**Brief**
After locating the line with "Method: Delete" below, output it and each following line exactly, stopping after the line with "A Samvera Hyrax based cataloging application". No pictures.

**Entries supplied**

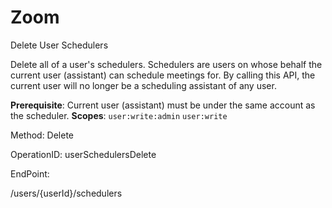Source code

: #     Zoom


Delete User Schedulers

Delete all of a user's schedulers. Schedulers are users on whose behalf the current user (assistant) can schedule meetings for. By calling this API, the current user will no longer be a scheduling assistant of any user. 

**Prerequisite**: Current user (assistant) must be under the same account as the scheduler.
**Scopes**: `user:write:admin` `user:write`

Method: Delete

OperationID: userSchedulersDelete

EndPoint:

/users/{userId}/schedulers

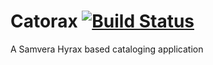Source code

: # Catorax [![Build Status](https://travis-ci.org/IUBLibTech/catorax.svg?branch=master)](https://travis-ci.org/IUBLibTech/catorax)

A Samvera Hyrax based cataloging application
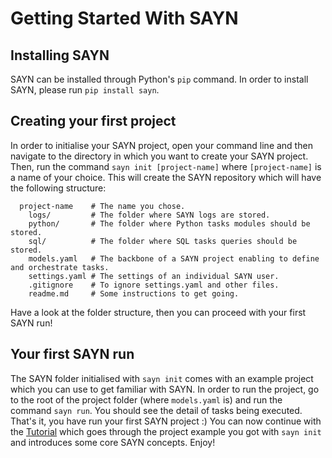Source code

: # Getting Started With SAYN

## Installing SAYN

SAYN can be installed through Python's `pip` command. In order to install SAYN, please run `pip install sayn`.

## Creating your first project

In order to initialise your SAYN project, open your command line and then navigate to the directory in which you want to create your SAYN project. Then, run the command `sayn init [project-name]` where `[project-name]` is a name of your choice. This will create the SAYN repository which will have the following structure:

      project-name    # The name you chose.
        logs/         # The folder where SAYN logs are stored.
        python/       # The folder where Python tasks modules should be stored.
        sql/          # The folder where SQL tasks queries should be stored.
        models.yaml   # The backbone of a SAYN project enabling to define and orchestrate tasks.
        settings.yaml # The settings of an individual SAYN user.
        .gitignore    # To ignore settings.yaml and other files.
        readme.md     # Some instructions to get going.

Have a look at the folder structure, then you can proceed with your first SAYN run!

## Your first SAYN run

The SAYN folder initialised with `sayn init` comes with an example project which you can use to get familiar with SAYN. In order to run the project, go to the root of the project folder (where `models.yaml` is) and run the command `sayn run`. You should see the detail of tasks being executed. That's it, you have run your first SAYN project :) You can now continue with the [Tutorial](tutorial.md) which goes through the project example you got with `sayn init` and introduces some core SAYN concepts. Enjoy!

**Problem solution**
Method: Delete

OperationID: userSchedulersDelete

EndPoint:

/users/{userId}/schedulers

Source code

: # Catorax [![Build Status](https://travis-ci.org/IUBLibTech/catorax.svg?branch=master)](https://travis-ci.org/IUBLibTech/catorax)

A Samvera Hyrax based cataloging application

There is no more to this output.